Stewart Hosie. Photo courtesy of Cicero Group/Flickr

Stewart Hosie. Photo courtesy of Cicero Group/Flickr

The SNP Deputy Leader has given his backing to a ‘shoot-to-kill’ policy.

Stewart Hosie has said that he stands by the right of the police to ‘shoot-to-kill’ if someone was posing a “real and immediate risk” to life.

As news filtered through that at least two people had died during a police raid in the Paris suburb of Saint Denis, Mr Hosie told the Good Morning Scotland programme:

“If a terrorist runs down Sauchiehall Street, God forbid, or Whitehall with a Kalashnikov and a police officer has a split-second decision to make, then the choice in terms of public safety is very clear.

“I think if someone is posing a real and immediate risk to the lives of many hundreds or thousands of people then of course one has to trust the police to take the necessary action.”

He added:

“We have seen the news reports from Saint Denis this morning. These people won’t be arrested. One of the people who was subject to the police investigations this morning blew herself up with a suicide belt apparently.

“There is no negotiating with someone who has a suicide belt strapped to them, who is prepared to fire hundreds of rounds at civilians with a machine gun.

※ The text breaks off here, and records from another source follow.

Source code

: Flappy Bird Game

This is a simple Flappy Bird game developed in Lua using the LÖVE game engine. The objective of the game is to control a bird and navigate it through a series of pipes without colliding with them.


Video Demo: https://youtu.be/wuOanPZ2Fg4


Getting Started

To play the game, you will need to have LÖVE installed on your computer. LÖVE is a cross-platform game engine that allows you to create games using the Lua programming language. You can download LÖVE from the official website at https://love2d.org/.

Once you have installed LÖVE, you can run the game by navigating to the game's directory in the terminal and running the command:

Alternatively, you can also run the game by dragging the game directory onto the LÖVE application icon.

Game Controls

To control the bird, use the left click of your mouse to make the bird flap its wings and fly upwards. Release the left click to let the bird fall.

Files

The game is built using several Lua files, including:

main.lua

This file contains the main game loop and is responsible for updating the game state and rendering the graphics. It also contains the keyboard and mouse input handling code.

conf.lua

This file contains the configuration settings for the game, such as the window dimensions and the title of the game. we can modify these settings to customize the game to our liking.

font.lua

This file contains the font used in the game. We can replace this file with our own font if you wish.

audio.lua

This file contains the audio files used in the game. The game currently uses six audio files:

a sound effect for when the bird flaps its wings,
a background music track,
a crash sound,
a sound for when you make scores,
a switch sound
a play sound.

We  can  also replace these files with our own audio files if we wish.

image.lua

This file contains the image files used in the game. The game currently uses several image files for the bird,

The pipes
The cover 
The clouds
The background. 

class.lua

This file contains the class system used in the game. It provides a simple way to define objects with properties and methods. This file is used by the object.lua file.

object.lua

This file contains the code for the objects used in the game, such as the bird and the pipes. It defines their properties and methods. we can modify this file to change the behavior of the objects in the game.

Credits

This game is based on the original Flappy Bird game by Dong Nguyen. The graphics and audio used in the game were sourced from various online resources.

“Split second decisions require to be made and we all hope they are the right ones but I certainly would trust the police in those circumstances.”

This morning police raided a flat in Saint Denis leaving two people dead after a woman detonated a suicide belt. The raid involved gunfire and explosions as armed police searched for the suspects of Friday’s attacks.

Callum Steele of the Scottish Police Federation condemned such discussion saying that it “raises tensions and brings additional and unnecessary emotion into what is by any measure a difficult topic.

“Fewer than 2% of the police service in Scotland is routinely armed. They are highly skilled, highly trained and we should allow them to use their professional judgement without interference from politicians.”

This week Jeremy Corbyn announced that he would not be happy with a ‘shoot-to-kill’ policy if terrorists threatened the UK. The Labour leader has since been criticised by his own MPs.

These comments follow the Paris terrorist attack which claimed the lives of almost 130 people. Earlier today French President Francois Hollande repeated his claim that his country’s at war with Islamic State which is also know as Daesh.